From the map, I noticed that Chios is located just north of the island of Icaros in the Icarian Sea.  In the ancient tale of Daedalus and Icarus from the poet Ovid’s Metamorphoses (Bk. VIII. 183-235), Icarus’ father Daedalus advises his son regarding the use of his fabricated wings of feathers, twine, and wax: to fly neither too high lest he burn his wings (ne…ignis adurat); nor too low lest he be weighed down by lethargic waves (unda gravet pennas); and to stray neither too far to the left nor to the right from a course marked out (astrologically) by guiding constellations in the heavens. 

As the story goes, Icarus vainly flew too high in imitation of the gods such that the binding wax of his wings melted, and he plummeted into the sea.

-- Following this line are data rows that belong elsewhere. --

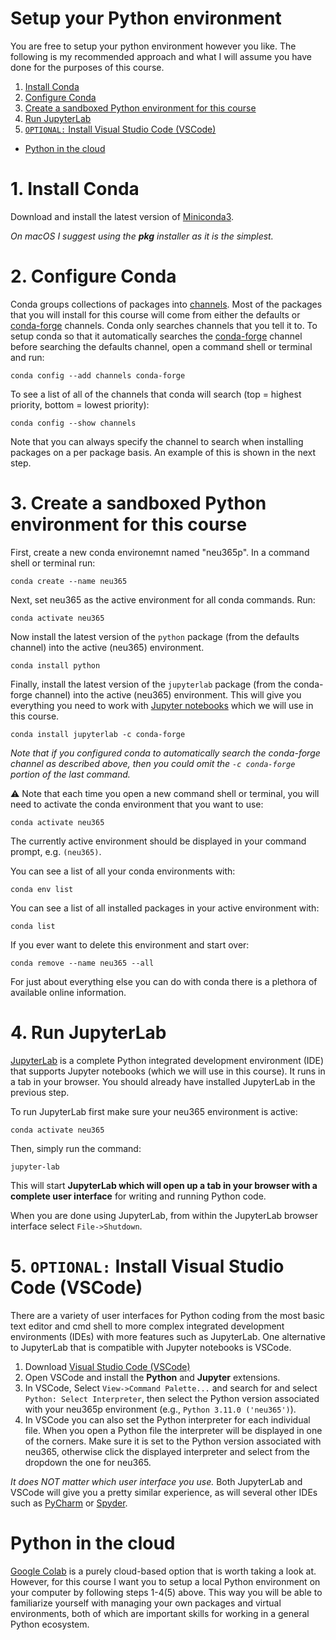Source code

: # Setup your Python environment
You are free to setup your python environment however you like. The following is my recommended approach and what I will assume you have done for the purposes of this course.

1. [Install Conda](#1-install-conda)
2. [Configure Conda](#2-configure-conda)
3. [Create a sandboxed Python environment for this course](#3-create-a-sandboxed-python-environment-for-this-course)
4. [Run JupyterLab](#4-run-jupyterlab)
5. [`OPTIONAL:` Install Visual Studio Code (VSCode)](#5-optional-install-visual-studio-code-vscode)
- [Python in the cloud](#python-in-the-cloud)

# 1. Install Conda
Download and install the latest version of [Miniconda3](https://docs.conda.io/en/latest/miniconda.html).

*On macOS I suggest using the **pkg** installer as it is the simplest.*

# 2. Configure Conda
Conda groups collections of packages into [channels](https://docs.conda.io/projects/conda/en/latest/user-guide/concepts/channels.html). Most of the packages that you will install for this course will come from either the defaults or [conda-forge](https://conda-forge.org/docs/user/introduction.html) channels. Conda only searches channels that you tell it to. To setup conda so that it automatically searches the [conda-forge](https://conda-forge.org/docs/user/introduction.html) channel before searching the defaults channel, open a command shell or terminal and run:
```
conda config --add channels conda-forge
```
To see a list of all of the channels that conda will search (top = highest priority, bottom = lowest priority):
```
conda config --show channels
```
Note that you can always specify the channel to search when installing packages on a per package basis. An example of this is shown in the next step.

# 3. Create a sandboxed Python environment for this course
First, create a new conda environemnt named "neu365p". In a command shell or terminal run:
```
conda create --name neu365
```
Next, set neu365 as the active environment for all conda commands. Run:
```
conda activate neu365
```
Now install the latest version of the `python` package (from the defaults channel) into the active (neu365) environment.
```
conda install python
```
Finally, install the latest version of the `jupyterlab` package (from the conda-forge channel) into the active (neu365) environment. This will give you everything you need to work with [Jupyter notebooks](https://jupyter.org) which we will use in this course.
```
conda install jupyterlab -c conda-forge
```
*Note that if you configured conda to automatically search the conda-forge channel as described above, then you could omit the `-c conda-forge` portion of the last command.*

⚠️ Note that each time you open a new command shell or terminal, you will need to activate the conda environment that you want to use:
```
conda activate neu365
```
The currently active environment should be displayed in your command prompt, e.g. `(neu365)`.

You can see a list of all your conda environments with:
```
conda env list
```
You can see a list of all installed packages in your active environment with:
```
conda list
```
If you ever want to delete this environment and start over:
```
conda remove --name neu365 --all
```
For just about everything else you can do with conda there is a plethora of available online information.

# 4. Run JupyterLab
[JupyterLab](https://jupyter.org) is a complete Python integrated development environment (IDE) that supports Jupyter notebooks (which we will use in this course). It runs in a tab in your browser. You should already have installed JupyterLab in the previous step.

To run JupyterLab first make sure your neu365 environment is active:
```
conda activate neu365
```
Then, simply run the command:
```
jupyter-lab
```
This will start **JupyterLab which will open up a tab in your browser with a complete user interface** for writing and running Python code.

When you are done using JupyterLab, from within the JupyterLab browser interface select `File->Shutdown`.

# 5. `OPTIONAL:` Install Visual Studio Code (VSCode)
There are a variety of user interfaces for Python coding from the most basic text editor and cmd shell to more complex integrated development environments (IDEs) with more features such as JupyterLab. One alternative to JupyterLab that is compatible with Jupyter notebooks is VSCode.
1. Download [Visual Studio Code (VSCode)](https://code.visualstudio.com/)
2. Open VSCode and install the **Python** and **Jupyter** extensions.
3. In VSCode, Select `View->Command Palette...` and search for and select `Python: Select Interpreter`, then select the Python version associated with your neu365p environment (e.g., `Python 3.11.0 ('neu365')`).
4. In VSCode you can also set the Python interpreter for each individual file. When you open a Python file the interpreter will be displayed in one of the corners. Make sure it is set to the Python version associated with neu365, otherwise click the displayed interpreter and select from the dropdown the one for neu365.

*It does NOT matter which user interface you use.* Both JupyterLab and VSCode will give you a pretty similar experience, as will several other IDEs such as [PyCharm](https://www.jetbrains.com/pycharm/) or [Spyder](https://www.spyder-ide.org).

# Python in the cloud
[Google Colab](https://colab.research.google.com) is a purely cloud-based option that is worth taking a look at. However, for this course I want you to setup a local Python environment on your computer by following steps 1-4(5) above. This way you will be able to familiarize yourself with managing your own packages and virtual environments, both of which are important skills for working in a general Python ecosystem.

Given the southern trail of smoke in the satellite photo, one might have concluded that Icarus himself had unsuccessfully attempted flight again only to have flown to the north of his primordial perilous path (from the isle of Delos towards a midway point between Samos and Lebinthos) and crashed and burned on Chios. 

Ovid’s poem has often been read as a metaphorical warning against trying to act contrary to one’s nature. Flight was the purview of the birds not humans. The psalmist recounts a similar sentiment which might also have fallen futilely on Icarus’ ignoring ears:

“Lord, my heart is not proud; nor are my eyes haughty. I do not busy myself with great matters, with things too sublime for me.” (Ps. 131:1)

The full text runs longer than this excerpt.